So many varieties to choose from to add colour and brighten your garden.
Plumeria are easily propagated from cuttings.
Generally, Plumeria that are propagated from cuttings may bloom within the first year.
These Frangipani trees with exotic tropical flowers will provide fragrance to their garden.
So, hurry to the garden nurseries in your neighbourhood to buy a Plumeria to add to your garden.
Plant Profile, Culture and Propagation :
Botanical Name: Plumeria
- Common Names: Frangipani, Plumeria (also used as a common name).
- Family Name: Apocynaceae.
- Etymology: The genus name Plumeria is named in honour of the 17th century French botanist Charles Plumier. The common name Frangipani comes from the 16th century Marquess of the noble family in Italy who invented a plumeria-scented perfume.
Origin: Native to Mexico, Central America, the Caribbean and as far south as Brazil.
They are naturalised plants in southern and southeastern Asia and worldwide.
- Plant type: An ornamental tropical tree.
Features: Plumeria comprises of about a dozen accepted species of flowering plants.
Plumeria is generally a small tree growing to below 9 meter tall.
It comes in many sizes, including the dwarf ones, the medium and the tall ones too.
Its broad and usually round-head canopy is often about as wide as its height.
Some cultivars are upright and compact while others are lanky with an open canopy.
Dwarf types are becoming available with good evergreen foliage but the flower qualities are poor.
The flowers are tubular, expanding into a pinwheel of five petals
that averages 5-7.6 cm in diameter.
It may be white, red, yellow, pink, blue, purple or multiple colours.
The hybrids differ in their profusion of blooms, with some producing more than 200 flowers per cluster and others only 50-60 flowers.
When the blooms first open, it may have very vibrant colours and very strong scent.
The longer the bloom stays open, the colours and fragrance will slowly vanish.
A single inflorescence may bear flowers for five months, although the last flowers are small and infrequent.
The flowers come in varying colours of white, pink, red, orangy-red and multiple colours.
Plumeria flowers are most fragrant at night in order to lure sphinx moths to pollinate them.
The flowers yield no nectar, but simply to dupe their pollinators.
Plumerias only occasionally produce seed. When pollinated, the flower produces two hard, narrow, pointed pods up to 17 cm. long containing 20-60 winged seeds. Maturation of the seed pods is usually in early spring from a pervious season’s pollination.
Culture (Care): Plumeria or Frangipani can be easily grown with minimum care.
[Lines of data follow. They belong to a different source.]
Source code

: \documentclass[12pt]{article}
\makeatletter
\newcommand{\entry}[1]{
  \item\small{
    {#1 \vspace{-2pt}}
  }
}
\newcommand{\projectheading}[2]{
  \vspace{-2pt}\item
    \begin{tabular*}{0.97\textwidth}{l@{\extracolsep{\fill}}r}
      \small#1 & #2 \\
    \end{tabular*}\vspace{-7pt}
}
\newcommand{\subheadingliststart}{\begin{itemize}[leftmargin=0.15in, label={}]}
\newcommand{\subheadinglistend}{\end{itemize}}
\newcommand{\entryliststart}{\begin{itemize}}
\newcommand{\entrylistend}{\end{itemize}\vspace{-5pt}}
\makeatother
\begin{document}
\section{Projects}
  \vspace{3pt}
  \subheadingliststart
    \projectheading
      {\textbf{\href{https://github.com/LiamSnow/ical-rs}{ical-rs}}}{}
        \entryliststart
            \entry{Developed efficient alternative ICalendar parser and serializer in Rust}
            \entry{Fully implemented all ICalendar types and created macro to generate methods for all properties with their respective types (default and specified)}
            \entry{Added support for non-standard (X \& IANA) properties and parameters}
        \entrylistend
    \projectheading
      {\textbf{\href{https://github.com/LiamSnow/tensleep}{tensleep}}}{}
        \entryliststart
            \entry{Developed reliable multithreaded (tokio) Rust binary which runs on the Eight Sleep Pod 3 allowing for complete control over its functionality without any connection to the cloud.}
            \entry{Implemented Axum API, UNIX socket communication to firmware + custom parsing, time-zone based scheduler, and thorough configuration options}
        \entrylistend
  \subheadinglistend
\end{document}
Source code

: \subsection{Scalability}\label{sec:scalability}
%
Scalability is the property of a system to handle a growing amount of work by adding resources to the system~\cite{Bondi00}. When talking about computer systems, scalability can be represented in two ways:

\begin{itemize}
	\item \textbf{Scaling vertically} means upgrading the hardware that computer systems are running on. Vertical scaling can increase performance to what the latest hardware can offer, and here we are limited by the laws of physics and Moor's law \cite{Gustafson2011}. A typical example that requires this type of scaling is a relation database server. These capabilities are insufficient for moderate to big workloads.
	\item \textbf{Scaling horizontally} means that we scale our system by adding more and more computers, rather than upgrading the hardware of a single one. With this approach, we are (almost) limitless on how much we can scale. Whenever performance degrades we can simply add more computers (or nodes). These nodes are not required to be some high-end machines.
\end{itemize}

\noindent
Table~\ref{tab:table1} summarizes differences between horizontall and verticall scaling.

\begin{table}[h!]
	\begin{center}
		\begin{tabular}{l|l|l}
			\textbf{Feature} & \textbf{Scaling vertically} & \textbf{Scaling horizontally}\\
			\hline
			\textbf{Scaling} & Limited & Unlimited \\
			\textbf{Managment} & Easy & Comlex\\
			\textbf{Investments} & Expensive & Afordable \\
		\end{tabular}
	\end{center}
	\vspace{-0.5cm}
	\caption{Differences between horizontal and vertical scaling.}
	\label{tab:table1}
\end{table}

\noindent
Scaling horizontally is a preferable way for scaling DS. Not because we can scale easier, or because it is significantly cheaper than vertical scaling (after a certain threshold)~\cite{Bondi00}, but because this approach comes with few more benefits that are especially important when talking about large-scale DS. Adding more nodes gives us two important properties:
Light: Best with full sun.
Moderate water needs. It has moderate wind resistance and salt tolerance.
Soil: Best in slightly acidic and well-drained soil. However, it can tolerate any commercial garden soil with good drainage.
Others: Prune to keep the canopy low, encourage branching and making harvesting of flowers more convenient, especially for commercial flower production.
Branched cuttings are selected for propagating and the branch axil is set low to the ground to result in a shorter-statured plant. Once established in the ground, a Plumeria can reach 0.6-0.9 meter in 6 years, given adequate fertilizer and moisture. Feed Plumeria with 10-30-10 every 3-4 months, distributing the fertilizer around the plant to 0.6 meter beyond the foliage line. Stems that are shrivelled, bent and have been infested with the plumeria stem borer should be removed back to their juncture with a main branch (or lower if there is internal discolouration) and destroyed. Take note that all parts of Plumeria exude a milky latex when damaged. The poisonous latex may irritate eyes and skin. Generally Plumeria has few disease problems. However, do watch out for a black mould that may develop on stems and leaves when scale insects, whiteflies or mealybugs are present.
For subtropical and temperate regions: Hardiness: USDA Zone 9 – 11.
Plumeria grows best in zones mentioned above. There is a Plumeria species known as Plumeria obtusa, commonly known as ‘Singapore’ that retains its leaves and flowers in winter. For deciduous types, the leaves will fall during winter and new leaves will emerge during or following the spring flowering period. Pruning is easiest in winter, allowing leaf drop, but heavy pruning sacrifices the spring bloom.
Easily from cuttings of 30-60 cm long leafless stem tips in spring. Cuttings are allowed to dry at the base before planting in well-drained soil. Cuttings are particularly susceptible to rot in moist soil. Alternatively, Plumeria can be propagated from seeds that take about 3 years or more to produce flowers. Tip cuttings is the preferred choice since plants started from cuttings will generally flower within the first year.
Plumeria is ideal as a common ornamental in yards and in other planned landscapes. It can be ground grown or in large tubs/containers. A beautiful addition to any tropical garden. Plumeria or Frangipani are excellent as an accent or specimen plant or for flower production to adorn the hair or simply for their fragrance.